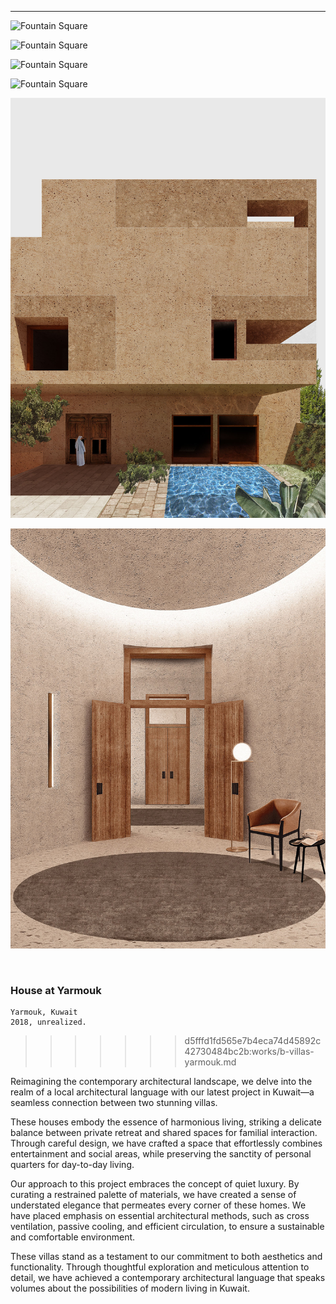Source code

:
---

![Fountain Square](/works/b-villas-yarmouk/01.jpg)

![Fountain Square](/works/b-villas-yarmouk/02.jpg)

![Fountain Square](/works/b-villas-yarmouk/03.jpg)

![Fountain Square](/works/b-villas-yarmouk/04.jpg)

![Fountain Square](/works/b-villas-yarmouk/05.jpg)

![Fountain Square](/works/b-villas-yarmouk/06.jpg)

<br id="scr-to-here" />

### House at Yarmouk

	Yarmouk, Kuwait
	2018, unrealized.

>>>>>>> d5fffd1fd565e7b4eca74d45892c42730484bc2b:works/b-villas-yarmouk.md

Reimagining the contemporary architectural landscape, we delve into the realm of a local architectural language with our latest project in Kuwait—a seamless connection between two stunning villas.

These houses embody the essence of harmonious living, striking a delicate balance between private retreat and shared spaces for familial interaction. Through careful design, we have crafted a space that effortlessly combines entertainment and social areas, while preserving the sanctity of personal quarters for day-to-day living.

Our approach to this project embraces the concept of quiet luxury. By curating a restrained palette of materials, we have created a sense of understated elegance that permeates every corner of these homes. We have placed emphasis on essential architectural methods, such as cross ventilation, passive cooling, and efficient circulation, to ensure a sustainable and comfortable environment.

These villas stand as a testament to our commitment to both aesthetics and functionality. Through thoughtful exploration and meticulous attention to detail, we have achieved a contemporary architectural language that speaks volumes about the possibilities of modern living in Kuwait.



<!-- #Reguengo #Urbanplanning #urbandesign #Architecture #Hertiage #Preservation #archdaily #Arch #archdaily #Portugal  -->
┄┄┄┄┄┄┄┄┄┄┄┄┄┄┄┄┄┄┄┄
[ACTION ITEM] Every line in the data that holds "have" should be copied out.

[TASK RESPONSE]
These houses embody the essence of harmonious living, striking a delicate balance between private retreat and shared spaces for familial interaction. Through careful design, we have crafted a space that effortlessly combines entertainment and social areas, while preserving the sanctity of personal quarters for day-to-day living.
Our approach to this project embraces the concept of quiet luxury. By curating a restrained palette of materials, we have created a sense of understated elegance that permeates every corner of these homes. We have placed emphasis on essential architectural methods, such as cross ventilation, passive cooling, and efficient circulation, to ensure a sustainable and comfortable environment.
These villas stand as a testament to our commitment to both aesthetics and functionality. Through thoughtful exploration and meticulous attention to detail, we have achieved a contemporary architectural language that speaks volumes about the possibilities of modern living in Kuwait.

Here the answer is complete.